So, I recently ran out of space on my Ubuntu server and found that home-assistant_v2.db
was the culprit, eating up a massive 95 GB. I had set my Home Assistant recorder to keep state data for 70 days (purge_keep_days
), which should be manageable — but 95 GB? Way too big.
Step 1: Database Analysis
I started with some database analysis using the sqlite3_analyzer
tool: sqlite3_analyzer home-assistant_v2.db
. It took a few minutes to complete due to the database size, and generated a large output but the most interesting was this:
/** Disk-Space Utilization Report For home-assistant_v2.db
...
Size of the file in bytes......................... 98372806656
Bytes of user payload stored...................... 51006611082 51.9%
*** Page counts for all tables with their indices *****************************
STATE_ATTRIBUTES.................................. 79849678 83.1%
STATES............................................ 15744915 16.4%
...
*** All tables and indices ****************************************************
...
Unused bytes on all pages......................... 34480337591 35.1%
...
*** Table STATE_ATTRIBUTES and all its indices ********************************
Percentage of total database...................... 83.1%
Number of entries................................. 173759998
Bytes of storage consumed......................... 81766070272
...
Unused bytes on index pages....................... 106686636 11.6%
Unused bytes on primary pages..................... 34106211104 42.2%
Unused bytes on overflow pages.................... 59110 1.5%
Unused bytes on all pages......................... 34212956850 41.8%
...
Turns out, 83% of the space was taken up by the STATE_ATTRIBUTES
table, and over 40% of page bytes are unused! I tried using VACUUM to free up space, but it had no effect. This suggests that the STATE_ATTRIBUTES
table just stores data inefficiently. Maybe a future HA update will address this.

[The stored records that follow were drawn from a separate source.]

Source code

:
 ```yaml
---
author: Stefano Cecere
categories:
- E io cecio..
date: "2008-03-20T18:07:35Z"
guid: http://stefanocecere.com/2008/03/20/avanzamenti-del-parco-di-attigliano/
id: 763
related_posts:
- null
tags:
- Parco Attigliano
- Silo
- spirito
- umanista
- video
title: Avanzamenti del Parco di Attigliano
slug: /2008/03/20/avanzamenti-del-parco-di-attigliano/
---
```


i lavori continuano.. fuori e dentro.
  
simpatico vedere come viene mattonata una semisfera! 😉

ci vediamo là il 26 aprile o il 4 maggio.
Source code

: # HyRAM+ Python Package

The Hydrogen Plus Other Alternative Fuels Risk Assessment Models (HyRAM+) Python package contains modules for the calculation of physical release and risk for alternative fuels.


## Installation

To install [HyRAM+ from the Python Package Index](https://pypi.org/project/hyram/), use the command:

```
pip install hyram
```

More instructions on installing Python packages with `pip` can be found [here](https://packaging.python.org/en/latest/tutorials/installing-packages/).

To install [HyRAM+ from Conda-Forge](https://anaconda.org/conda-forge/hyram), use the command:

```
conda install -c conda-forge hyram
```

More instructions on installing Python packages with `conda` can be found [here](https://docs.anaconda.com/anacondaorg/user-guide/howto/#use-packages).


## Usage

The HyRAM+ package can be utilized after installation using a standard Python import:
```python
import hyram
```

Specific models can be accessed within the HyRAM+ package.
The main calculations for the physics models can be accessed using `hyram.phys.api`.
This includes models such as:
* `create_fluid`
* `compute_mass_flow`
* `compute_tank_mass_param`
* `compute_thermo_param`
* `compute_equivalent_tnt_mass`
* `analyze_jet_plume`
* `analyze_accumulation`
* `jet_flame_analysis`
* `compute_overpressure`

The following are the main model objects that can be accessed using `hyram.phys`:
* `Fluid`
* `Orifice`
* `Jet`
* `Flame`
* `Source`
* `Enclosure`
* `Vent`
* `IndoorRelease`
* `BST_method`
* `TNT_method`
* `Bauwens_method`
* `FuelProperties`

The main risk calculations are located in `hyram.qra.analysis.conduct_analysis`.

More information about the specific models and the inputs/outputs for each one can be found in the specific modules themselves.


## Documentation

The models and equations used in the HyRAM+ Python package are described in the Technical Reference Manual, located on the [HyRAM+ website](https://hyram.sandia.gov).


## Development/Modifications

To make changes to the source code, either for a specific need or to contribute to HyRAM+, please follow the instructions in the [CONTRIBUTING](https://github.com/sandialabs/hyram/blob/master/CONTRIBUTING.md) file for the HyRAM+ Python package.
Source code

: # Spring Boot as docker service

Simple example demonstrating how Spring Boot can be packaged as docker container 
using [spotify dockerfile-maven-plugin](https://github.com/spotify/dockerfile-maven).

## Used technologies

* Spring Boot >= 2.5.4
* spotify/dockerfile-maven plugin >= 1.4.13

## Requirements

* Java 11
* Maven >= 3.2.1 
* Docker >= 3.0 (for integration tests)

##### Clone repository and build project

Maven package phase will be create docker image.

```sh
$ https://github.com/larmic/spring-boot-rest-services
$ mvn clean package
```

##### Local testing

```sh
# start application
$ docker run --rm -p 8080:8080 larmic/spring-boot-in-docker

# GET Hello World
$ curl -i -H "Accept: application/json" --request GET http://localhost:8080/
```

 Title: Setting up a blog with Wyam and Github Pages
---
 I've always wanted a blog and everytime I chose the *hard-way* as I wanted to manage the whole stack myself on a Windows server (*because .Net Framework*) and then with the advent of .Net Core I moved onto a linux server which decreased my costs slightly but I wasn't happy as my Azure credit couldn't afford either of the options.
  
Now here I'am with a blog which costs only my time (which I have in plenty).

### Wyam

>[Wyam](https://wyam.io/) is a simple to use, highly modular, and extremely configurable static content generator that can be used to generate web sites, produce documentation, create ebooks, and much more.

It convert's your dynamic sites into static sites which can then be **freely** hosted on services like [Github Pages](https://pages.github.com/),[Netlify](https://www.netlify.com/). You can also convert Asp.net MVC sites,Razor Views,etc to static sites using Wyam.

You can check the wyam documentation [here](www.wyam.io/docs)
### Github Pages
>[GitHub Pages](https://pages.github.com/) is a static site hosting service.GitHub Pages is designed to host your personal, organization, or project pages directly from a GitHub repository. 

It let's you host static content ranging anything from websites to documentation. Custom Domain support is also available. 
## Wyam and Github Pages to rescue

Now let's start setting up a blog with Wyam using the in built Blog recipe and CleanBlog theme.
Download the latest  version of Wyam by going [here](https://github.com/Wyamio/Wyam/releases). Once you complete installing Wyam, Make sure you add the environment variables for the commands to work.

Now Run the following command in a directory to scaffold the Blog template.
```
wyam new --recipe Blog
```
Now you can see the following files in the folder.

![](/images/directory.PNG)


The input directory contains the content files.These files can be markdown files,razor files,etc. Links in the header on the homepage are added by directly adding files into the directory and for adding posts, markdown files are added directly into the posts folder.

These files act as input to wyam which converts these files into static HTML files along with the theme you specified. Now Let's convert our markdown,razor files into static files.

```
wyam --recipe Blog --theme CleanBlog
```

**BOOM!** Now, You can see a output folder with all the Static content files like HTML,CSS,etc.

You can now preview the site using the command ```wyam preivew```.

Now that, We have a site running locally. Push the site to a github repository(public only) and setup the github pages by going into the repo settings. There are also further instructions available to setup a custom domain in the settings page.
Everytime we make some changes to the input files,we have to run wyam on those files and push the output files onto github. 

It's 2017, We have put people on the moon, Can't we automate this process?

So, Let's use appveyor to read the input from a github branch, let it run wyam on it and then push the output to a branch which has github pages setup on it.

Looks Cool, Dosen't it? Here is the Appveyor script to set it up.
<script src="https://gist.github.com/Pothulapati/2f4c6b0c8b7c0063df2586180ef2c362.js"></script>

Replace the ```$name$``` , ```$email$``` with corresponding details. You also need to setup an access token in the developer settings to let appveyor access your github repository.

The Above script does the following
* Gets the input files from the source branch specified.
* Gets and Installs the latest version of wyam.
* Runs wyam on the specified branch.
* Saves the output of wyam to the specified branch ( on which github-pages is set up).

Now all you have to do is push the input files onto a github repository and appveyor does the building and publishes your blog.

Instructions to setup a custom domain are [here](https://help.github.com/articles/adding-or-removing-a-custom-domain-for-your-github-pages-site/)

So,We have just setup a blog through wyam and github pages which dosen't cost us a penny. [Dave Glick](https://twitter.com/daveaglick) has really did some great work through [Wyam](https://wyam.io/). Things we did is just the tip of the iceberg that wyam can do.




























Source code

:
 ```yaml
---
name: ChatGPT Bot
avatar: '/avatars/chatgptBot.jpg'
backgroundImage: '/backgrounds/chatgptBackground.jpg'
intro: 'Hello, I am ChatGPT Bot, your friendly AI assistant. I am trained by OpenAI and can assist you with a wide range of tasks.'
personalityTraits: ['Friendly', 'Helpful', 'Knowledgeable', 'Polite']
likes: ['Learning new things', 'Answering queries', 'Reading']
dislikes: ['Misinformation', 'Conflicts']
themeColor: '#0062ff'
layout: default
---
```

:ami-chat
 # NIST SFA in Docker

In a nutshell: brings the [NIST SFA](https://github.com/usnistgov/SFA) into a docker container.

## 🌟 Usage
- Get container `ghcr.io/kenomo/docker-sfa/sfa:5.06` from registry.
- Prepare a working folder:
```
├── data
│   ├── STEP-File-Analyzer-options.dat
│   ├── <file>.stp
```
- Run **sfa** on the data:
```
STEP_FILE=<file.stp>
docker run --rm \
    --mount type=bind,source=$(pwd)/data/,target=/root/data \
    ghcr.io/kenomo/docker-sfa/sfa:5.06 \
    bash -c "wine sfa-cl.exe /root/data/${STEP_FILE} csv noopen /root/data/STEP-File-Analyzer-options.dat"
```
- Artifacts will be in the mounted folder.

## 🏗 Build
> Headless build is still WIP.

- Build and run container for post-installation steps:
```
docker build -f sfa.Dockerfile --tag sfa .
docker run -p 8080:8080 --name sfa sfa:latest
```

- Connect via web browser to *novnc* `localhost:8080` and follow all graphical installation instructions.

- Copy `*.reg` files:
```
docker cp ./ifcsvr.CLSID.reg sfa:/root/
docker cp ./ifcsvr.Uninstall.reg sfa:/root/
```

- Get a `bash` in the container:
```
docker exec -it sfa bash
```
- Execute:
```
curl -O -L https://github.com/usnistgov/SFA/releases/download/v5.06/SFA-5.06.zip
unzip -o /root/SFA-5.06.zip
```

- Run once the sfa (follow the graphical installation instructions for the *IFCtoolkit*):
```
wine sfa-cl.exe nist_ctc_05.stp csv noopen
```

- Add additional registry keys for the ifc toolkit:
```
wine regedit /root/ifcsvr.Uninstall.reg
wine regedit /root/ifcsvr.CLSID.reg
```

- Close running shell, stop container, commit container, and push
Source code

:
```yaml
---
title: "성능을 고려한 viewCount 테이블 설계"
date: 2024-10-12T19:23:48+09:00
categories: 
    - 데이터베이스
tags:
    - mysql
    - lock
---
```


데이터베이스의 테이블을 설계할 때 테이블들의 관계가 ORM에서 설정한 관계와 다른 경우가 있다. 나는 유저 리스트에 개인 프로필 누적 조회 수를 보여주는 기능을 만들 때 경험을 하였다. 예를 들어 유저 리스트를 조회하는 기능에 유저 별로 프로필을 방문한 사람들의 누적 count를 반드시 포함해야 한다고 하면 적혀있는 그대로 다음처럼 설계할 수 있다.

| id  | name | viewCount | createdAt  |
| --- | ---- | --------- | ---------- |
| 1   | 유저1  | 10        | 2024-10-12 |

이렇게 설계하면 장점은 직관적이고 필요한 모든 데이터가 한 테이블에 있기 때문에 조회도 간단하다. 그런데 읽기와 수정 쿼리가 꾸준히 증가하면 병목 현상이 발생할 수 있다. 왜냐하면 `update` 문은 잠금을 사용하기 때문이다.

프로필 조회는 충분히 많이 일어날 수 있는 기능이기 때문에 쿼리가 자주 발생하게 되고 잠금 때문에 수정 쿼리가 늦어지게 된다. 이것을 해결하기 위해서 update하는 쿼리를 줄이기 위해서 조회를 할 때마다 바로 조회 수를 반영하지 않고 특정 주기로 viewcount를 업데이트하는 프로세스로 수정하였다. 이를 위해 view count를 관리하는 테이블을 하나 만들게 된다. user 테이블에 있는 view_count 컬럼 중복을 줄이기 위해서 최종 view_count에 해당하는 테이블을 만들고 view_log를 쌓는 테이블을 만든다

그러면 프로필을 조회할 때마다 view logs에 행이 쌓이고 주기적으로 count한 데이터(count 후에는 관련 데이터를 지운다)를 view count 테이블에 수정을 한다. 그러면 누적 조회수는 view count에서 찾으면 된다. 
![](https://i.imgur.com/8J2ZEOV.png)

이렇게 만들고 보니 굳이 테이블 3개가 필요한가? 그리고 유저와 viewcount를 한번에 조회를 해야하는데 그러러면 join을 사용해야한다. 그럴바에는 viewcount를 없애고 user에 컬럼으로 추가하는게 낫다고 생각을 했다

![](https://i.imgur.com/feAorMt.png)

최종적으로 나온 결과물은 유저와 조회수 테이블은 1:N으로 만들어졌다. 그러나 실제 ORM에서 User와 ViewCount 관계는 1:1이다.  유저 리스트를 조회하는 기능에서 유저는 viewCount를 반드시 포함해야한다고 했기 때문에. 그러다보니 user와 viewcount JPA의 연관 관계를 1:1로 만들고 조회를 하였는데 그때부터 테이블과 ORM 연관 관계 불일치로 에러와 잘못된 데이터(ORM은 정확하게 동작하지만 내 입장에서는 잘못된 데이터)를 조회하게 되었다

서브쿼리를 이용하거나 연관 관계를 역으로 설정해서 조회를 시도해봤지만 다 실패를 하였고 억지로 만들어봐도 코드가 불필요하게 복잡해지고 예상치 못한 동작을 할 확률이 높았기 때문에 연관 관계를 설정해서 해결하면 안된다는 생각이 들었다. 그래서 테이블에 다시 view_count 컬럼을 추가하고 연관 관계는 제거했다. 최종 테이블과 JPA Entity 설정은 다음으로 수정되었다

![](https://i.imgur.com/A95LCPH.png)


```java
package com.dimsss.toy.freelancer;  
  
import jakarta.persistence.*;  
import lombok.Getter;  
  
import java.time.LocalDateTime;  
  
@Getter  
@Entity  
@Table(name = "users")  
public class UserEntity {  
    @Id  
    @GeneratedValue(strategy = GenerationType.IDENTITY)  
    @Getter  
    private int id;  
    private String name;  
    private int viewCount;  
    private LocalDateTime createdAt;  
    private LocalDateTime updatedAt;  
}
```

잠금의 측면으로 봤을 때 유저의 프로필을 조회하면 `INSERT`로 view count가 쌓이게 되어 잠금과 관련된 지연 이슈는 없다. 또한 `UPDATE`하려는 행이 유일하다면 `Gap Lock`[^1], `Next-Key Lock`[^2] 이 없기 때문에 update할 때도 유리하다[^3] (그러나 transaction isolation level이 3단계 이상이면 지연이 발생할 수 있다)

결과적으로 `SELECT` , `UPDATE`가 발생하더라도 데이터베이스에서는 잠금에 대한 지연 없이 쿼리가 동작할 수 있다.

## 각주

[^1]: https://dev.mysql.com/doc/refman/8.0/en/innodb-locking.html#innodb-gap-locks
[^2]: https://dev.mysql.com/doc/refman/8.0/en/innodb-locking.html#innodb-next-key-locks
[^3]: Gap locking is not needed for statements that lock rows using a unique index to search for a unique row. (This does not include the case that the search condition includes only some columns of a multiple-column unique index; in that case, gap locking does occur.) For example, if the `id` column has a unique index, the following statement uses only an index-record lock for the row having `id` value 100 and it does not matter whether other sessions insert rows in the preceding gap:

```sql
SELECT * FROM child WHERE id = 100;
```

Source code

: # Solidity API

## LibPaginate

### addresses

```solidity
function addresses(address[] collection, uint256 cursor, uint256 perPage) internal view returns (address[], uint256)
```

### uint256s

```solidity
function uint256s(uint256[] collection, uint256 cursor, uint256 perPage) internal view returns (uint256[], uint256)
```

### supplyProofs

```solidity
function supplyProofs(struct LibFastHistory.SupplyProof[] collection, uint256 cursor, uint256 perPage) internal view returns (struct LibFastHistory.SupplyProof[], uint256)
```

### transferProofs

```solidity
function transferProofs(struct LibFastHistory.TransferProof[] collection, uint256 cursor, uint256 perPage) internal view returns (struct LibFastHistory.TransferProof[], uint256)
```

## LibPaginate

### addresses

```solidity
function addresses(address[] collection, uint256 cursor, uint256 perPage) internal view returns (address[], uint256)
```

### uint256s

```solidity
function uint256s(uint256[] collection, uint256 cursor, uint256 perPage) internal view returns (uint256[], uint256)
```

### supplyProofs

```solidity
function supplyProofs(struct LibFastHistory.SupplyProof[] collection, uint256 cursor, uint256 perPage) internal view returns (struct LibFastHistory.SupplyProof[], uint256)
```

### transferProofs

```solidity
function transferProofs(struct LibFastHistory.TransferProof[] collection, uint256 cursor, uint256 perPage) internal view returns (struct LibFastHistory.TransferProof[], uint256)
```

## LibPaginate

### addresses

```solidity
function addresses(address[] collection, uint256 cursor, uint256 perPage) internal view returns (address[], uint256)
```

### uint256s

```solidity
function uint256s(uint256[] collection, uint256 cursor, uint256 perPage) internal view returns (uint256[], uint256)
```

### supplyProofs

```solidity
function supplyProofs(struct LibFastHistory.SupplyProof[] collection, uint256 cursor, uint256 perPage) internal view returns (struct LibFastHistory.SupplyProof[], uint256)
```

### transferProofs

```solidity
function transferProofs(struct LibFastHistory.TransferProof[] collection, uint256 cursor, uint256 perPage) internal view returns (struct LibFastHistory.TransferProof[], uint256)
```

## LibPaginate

Step 2: Identify Data Bloat Sources
To dig deeper, I checked HA Docs on data storage and realized that the real issue might be in the STATES
table. STATE_ATTRIBUTES
likely bloats because of some entities generating an extreme amount of state changes. I connected to database using sqlite3 home-assistant_v2.db
and used this query to find the top 100 entities with the most state changes:
SELECT
states_meta.entity_id,
COUNT(*) AS record_count
FROM
states
LEFT JOIN states_meta ON (states.metadata_id = states_meta.metadata_id)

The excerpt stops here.